**Google BigQuery I/O connector**
- reference link: https://beam.apache.org/documentation/io/built-in/google-bigquery/
- content: we will discuss about bigquery class and object in apache beam python

**Bigquery Basics**
- Table names
    - using a string: [project_id]:[dataset_id].[table_id]
    - using a TableReference
- Table rows
    - BigQueryIO read and write transforms produce and consume data as a PCollection of dictionaries, where each element in the PCollection represents a single row in the table.
    - a PCollection is a collection of each element is a dictionary. Each dictionary is a row in bigquery table
- Schemas
    - When writing to BigQuery, you must supply a table schema for the destination table that you want to write to
- Data types
    - reference link: https://beam.apache.org/documentation/io/built-in/google-bigquery/#data-types


**Create table schema**
- using a TableSchema
- using a string
- referenc link: https://beam.apache.org/documentation/io/built-in/google-bigquery/#creating-a-table-schema


In [None]:
from decimal import *
import base64
#create schema using talbe schema
    #python present TableSchem object with dictionary
table_schema = {
    'fields': [{
        'name': 'source', 'type': 'STRING', 'mode': 'NULLABLE'
    }, {
        'name': 'quote', 'type': 'STRING', 'mode': 'REQUIRED'
    }]
}
#present table schem with string with format: “field1:type1,field2:type2,field3:type3” 
table_schema = 'source:STRING, quote:STRING'

#bigquery data type and data presentation in bigquery
bigquery_data = [{
    'string': 'abc',
    'bytes': base64.b64encode(b'\xab\xac'),
    'integer': 5,
    'float': 0.5,
    'numeric': Decimal('5'),
    'boolean': True,
    'timestamp': '2018-12-31 12:44:31.744957 UTC',
    'date': '2018-12-31',
    'time': '12:44:31',
    'datetime': '2018-12-31T12:44:31',
    'geography': 'POINT(30 10)'
}]

**Read from BigQuery**
- read from a table
- read from a query
- using storage read api.
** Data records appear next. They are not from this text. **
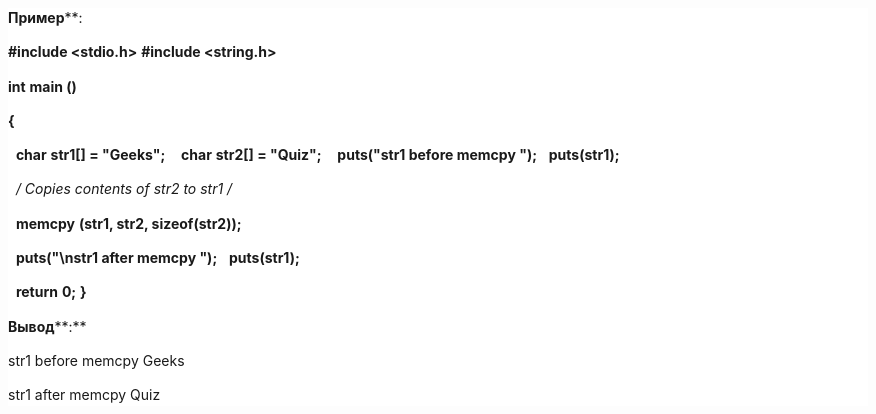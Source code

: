  
  

**Пример****:

>
**#include <stdio.h>**
**#include <string.h>**
>
**int** **main ()**
>
**{**
>
  **char** **str1[] = "Geeks";** 
  **char** **str2[] = "Quiz";** 
  **puts("str1 before memcpy ");**
  **puts(str1);**
>
  **/* Copies contents of str2 to str1 */**
>
  **memcpy** **(str1, str2, sizeof(str2));**
>
  **puts("\nstr1 after memcpy ");**
  **puts(str1);**
>
  **return** **0;**
**}**
>
  

**Вывод****:**

str1 before memcpy
Geeks  

str1 after memcpy
Quiz

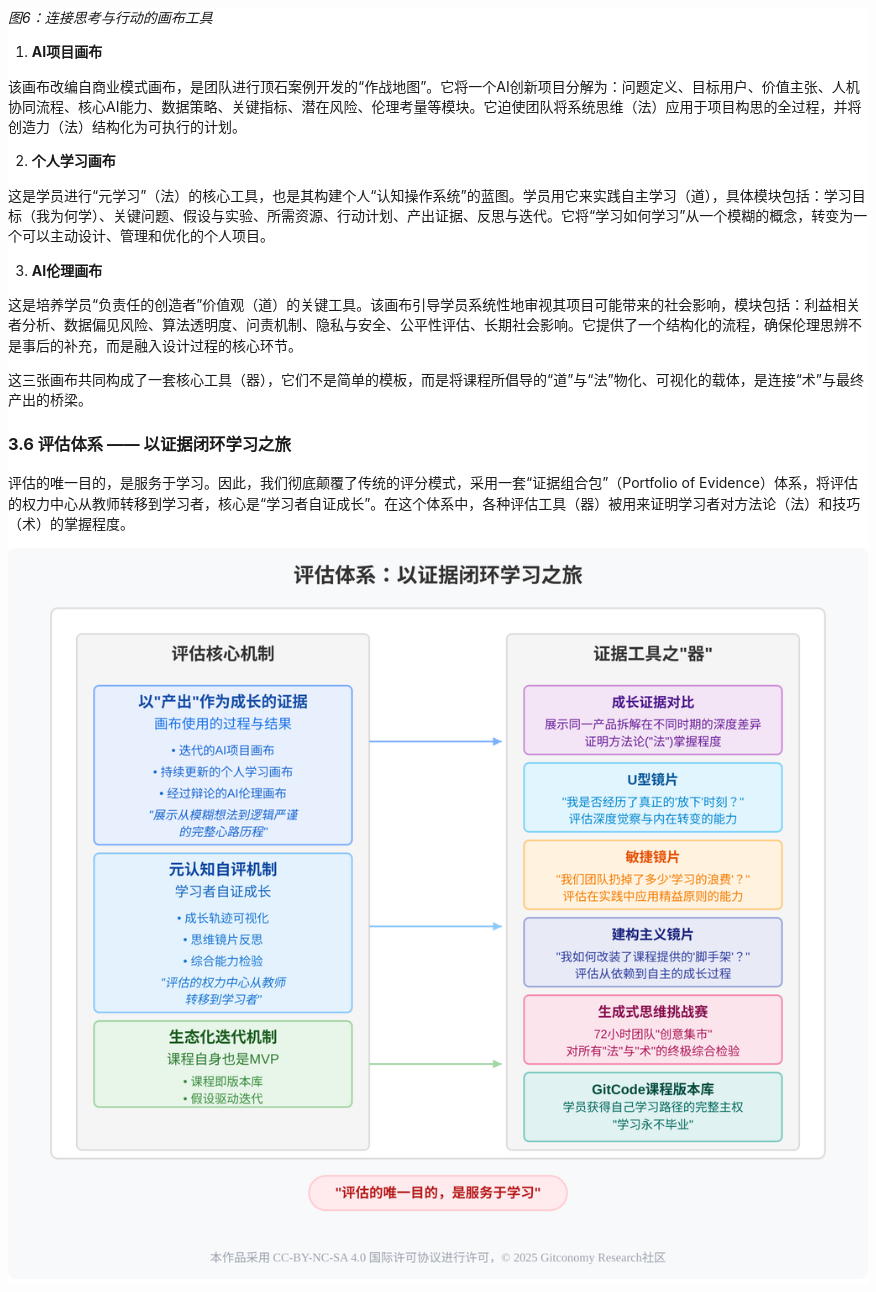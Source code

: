 *图6：连接思考与行动的画布工具*

1. **AI项目画布**

该画布改编自商业模式画布，是团队进行顶石案例开发的“作战地图”。它将一个AI创新项目分解为：问题定义、目标用户、价值主张、人机协同流程、核心AI能力、数据策略、关键指标、潜在风险、伦理考量等模块。它迫使团队将系统思维（法）应用于项目构思的全过程，并将创造力（法）结构化为可执行的计划。

2. **个人学习画布**

这是学员进行“元学习”（法）的核心工具，也是其构建个人“认知操作系统”的蓝图。学员用它来实践自主学习（道），具体模块包括：学习目标（我为何学）、关键问题、假设与实验、所需资源、行动计划、产出证据、反思与迭代。它将“学习如何学习”从一个模糊的概念，转变为一个可以主动设计、管理和优化的个人项目。

3. **AI伦理画布**

这是培养学员“负责任的创造者”价值观（道）的关键工具。该画布引导学员系统性地审视其项目可能带来的社会影响，模块包括：利益相关者分析、数据偏见风险、算法透明度、问责机制、隐私与安全、公平性评估、长期社会影响。它提供了一个结构化的流程，确保伦理思辨不是事后的补充，而是融入设计过程的核心环节。

这三张画布共同构成了一套核心工具（器），它们不是简单的模板，而是将课程所倡导的“道”与“法”物化、可视化的载体，是连接“术”与最终产出的桥梁。

### 3.6 评估体系 —— 以证据闭环学习之旅

评估的唯一目的，是服务于学习。因此，我们彻底颠覆了传统的评分模式，采用一套“证据组合包”（Portfolio of Evidence）体系，将评估的权力中心从教师转移到学习者，核心是“学习者自证成长”。在这个体系中，各种评估工具（器）被用来证明学习者对方法论（法）和技巧（术）的掌握程度。

![课程评估体系](../02-参考资料库/assets/ai-thinking-guide-06.svg)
Python sdk still not supporting it
- reference link: https://beam.apache.org/documentation/io/built-in/google-bigquery/#reading-from-bigquery

In [None]:
#example of read data from bigquery with a query
import apache_beam as beam
max_temperatures = (
    pipeline
    | 'QueryTableStdSQL' >> beam.io.ReadFromBigQuery(
        query='SELECT max_temperature FROM '\
              '`clouddataflow-readonly.samples.weather_stations`',
        use_standard_sql=True)
    # Each row is a dictionary where the keys are the BigQuery columns
    | beam.Map(lambda elem: elem['max_temperature']))

**Writing to Bigquery**
When you apply a write transform, you must provide the following information for the destination table(s):

- The table name.
- The destination table’s create disposition. The create disposition specifies whether the destination table must exist or can be created by the write operation.
- The destination table’s write disposition. The write disposition specifies whether the data you write will replace an existing table, append rows to an existing table, or write only to an empty table.

**Create disposition**
- decide whether or not to create table when writing transform
- BigQueryDisposition.CREATE_IF_NEEDED: create table when table is not exist
- BigQueryDisposition.CREATE_NEVER: never create table


**Write disposition**
- attribute to control how to write to an existing table
- BigQueryDisposition.WRITE_EMPTY
- BigQueryDisposition.WRITE_TRUNCATE
- BigQueryDisposition.WRITE_APPEND

In [None]:
#example of writing data to a table
    #1 specify table
    #2 specify schem
    #3 specify create_disposition and write_disposition
quotes = pipeline | beam.Create([
    {
        'source': 'Mahatma Gandhi', 'quote': 'My life is my message.'
    },
    {
        'source': 'Yoda', 'quote': "Do, or do not. There is no 'try'."
    },
])
quotes | beam.io.WriteToBigQuery(
    table_spec,
    schema=table_schema,
    write_disposition=beam.io.BigQueryDisposition.WRITE_TRUNCATE,
    create_disposition=beam.io.BigQueryDisposition.CREATE_IF_NEEDED)

In [None]:
#Example: Using dynamic destinations
fictional_characters_view = beam.pvalue.AsDict(
    pipeline | 'CreateCharacters' >> beam.Create([('Yoda', True),
                                                  ('Obi Wan Kenobi', True)]))

def table_fn(element, fictional_characters):
  if element in fictional_characters:
    return 'my_dataset.fictional_quotes'
  else:
    return 'my_dataset.real_quotes'

quotes | 'WriteWithDynamicDestination' >> beam.io.WriteToBigQuery(
    table_fn,
    schema=table_schema,
    table_side_inputs=(fictional_characters_view, ),
    write_disposition=beam.io.BigQueryDisposition.WRITE_TRUNCATE,
    create_disposition=beam.io.BigQueryDisposition.CREATE_IF_NEEDED)

In [None]:
#example of specify partitioni when writing table
quotes | 'WriteWithTimePartitioning' >> beam.io.WriteToBigQuery(
    table_spec,
    schema=table_schema,
    write_disposition=beam.io.BigQueryDisposition.WRITE_TRUNCATE,
    create_disposition=beam.io.BigQueryDisposition.CREATE_IF_NEEDED,
    additional_bq_parameters={'timePartitioning': {
        'type': 'HOUR'
    }})

**Setting the insertion method**
- there are two insert method:
    - FILE_LOADS
    - STREAMING_INSERTS
- note with file loads method: with files load method we have to specif temp bucket (data is stored in temp bucket before write to bigquery table).

In [None]:
#Example of specify insert method: 
WriteToBigQuery(method='FILE_LOADS')
WriteToBigQuery(method='STREAMING_INSERTS')